Cerebrooculofacioskeletal Syndrome (COFS) is a lethal and rapidly progressive disorder, involving neuromuscular defects. Characteristic clinical features are numerous and include facial (low set ears, a sloping forehead, abnormally small head and jaws, and a prominent nasal bridge), ocular (deep set eyes, small eyes, cataract, nystagmus and other vision impairments, involuntary eye movements) neurological (hypotonia, moderate to severe mental retardation, and multiple joint contractures) and skeletal (osteoporosis, kyphoscoliosis, camptodactyly, and coxa valga among others) abnormalities. Respiratory infections are frequent. These symptoms present at birth, or are evident, at the most, by a few weeks of age. Clinical symptoms of COFS appear very similar to those of Cockayne Syndrome, and in fact, many geneticists are of the opinion that COFS is a part of the spectrum of Cockayne Syndrome.
The condition can be diagnosed prenatally through transabdominal ultrasound analysis. Differential diagnoses include Cockayne Syndrome (CS), Pena-Shokeir Syndrome I, Multiple Pterygium Syndrome, and Seckel Syndrome. However, the condition can be differentiated from CS by the presence of extensive calcifications in the brain and evidence of brain atrophy in CT scans. Respiratory complications of the condition are the most serious aspects, and most infants usually succumb to these before reaching five years of age. Treatment can only be supportive and is aimed at reducing the severity of the symptoms. Affected children may need a feeding tube.

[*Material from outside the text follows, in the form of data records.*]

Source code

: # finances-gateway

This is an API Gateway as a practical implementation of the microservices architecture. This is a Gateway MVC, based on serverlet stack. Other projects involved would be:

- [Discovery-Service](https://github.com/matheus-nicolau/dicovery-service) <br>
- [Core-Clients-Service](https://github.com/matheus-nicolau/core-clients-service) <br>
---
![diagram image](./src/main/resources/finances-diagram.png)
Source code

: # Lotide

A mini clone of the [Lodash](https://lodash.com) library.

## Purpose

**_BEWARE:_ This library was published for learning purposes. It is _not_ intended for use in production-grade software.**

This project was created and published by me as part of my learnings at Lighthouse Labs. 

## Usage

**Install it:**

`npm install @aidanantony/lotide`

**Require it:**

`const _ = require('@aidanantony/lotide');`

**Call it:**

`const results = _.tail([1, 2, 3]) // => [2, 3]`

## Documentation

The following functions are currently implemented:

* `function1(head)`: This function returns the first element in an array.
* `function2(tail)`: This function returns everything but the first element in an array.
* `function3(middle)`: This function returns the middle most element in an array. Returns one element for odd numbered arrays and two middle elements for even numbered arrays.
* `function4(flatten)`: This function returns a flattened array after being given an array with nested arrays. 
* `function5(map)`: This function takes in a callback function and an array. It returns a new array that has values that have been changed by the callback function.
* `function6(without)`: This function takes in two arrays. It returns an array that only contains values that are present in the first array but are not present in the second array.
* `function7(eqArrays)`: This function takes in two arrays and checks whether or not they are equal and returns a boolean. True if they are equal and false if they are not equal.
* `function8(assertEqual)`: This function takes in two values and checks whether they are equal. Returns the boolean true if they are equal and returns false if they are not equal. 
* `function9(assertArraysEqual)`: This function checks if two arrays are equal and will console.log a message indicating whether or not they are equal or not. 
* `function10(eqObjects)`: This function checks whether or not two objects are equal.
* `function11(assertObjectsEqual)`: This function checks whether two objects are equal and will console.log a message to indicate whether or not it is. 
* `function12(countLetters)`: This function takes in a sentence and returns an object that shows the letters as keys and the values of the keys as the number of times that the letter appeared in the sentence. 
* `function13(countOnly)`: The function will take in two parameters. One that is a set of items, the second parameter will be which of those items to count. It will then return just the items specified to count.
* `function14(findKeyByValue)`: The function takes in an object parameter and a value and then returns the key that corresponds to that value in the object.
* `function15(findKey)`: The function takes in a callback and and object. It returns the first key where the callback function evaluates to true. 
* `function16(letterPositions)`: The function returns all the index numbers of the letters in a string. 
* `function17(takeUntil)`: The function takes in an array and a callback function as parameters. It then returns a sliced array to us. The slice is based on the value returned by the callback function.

COFS1 is caused by mutations in the ERCC6 (Excision Repair Cross-complementing Rodent Repair Deficiency, Complementation Group 6) gene. This is the same gene that is responsible for Cockayne Syndrome 2. The protein coded for by this gene is presumed to have a DNA or RNA unwinding function, and is involved in the preferential repair of active genes. It is not clear how these mutations exactly work towards the development of COFS1.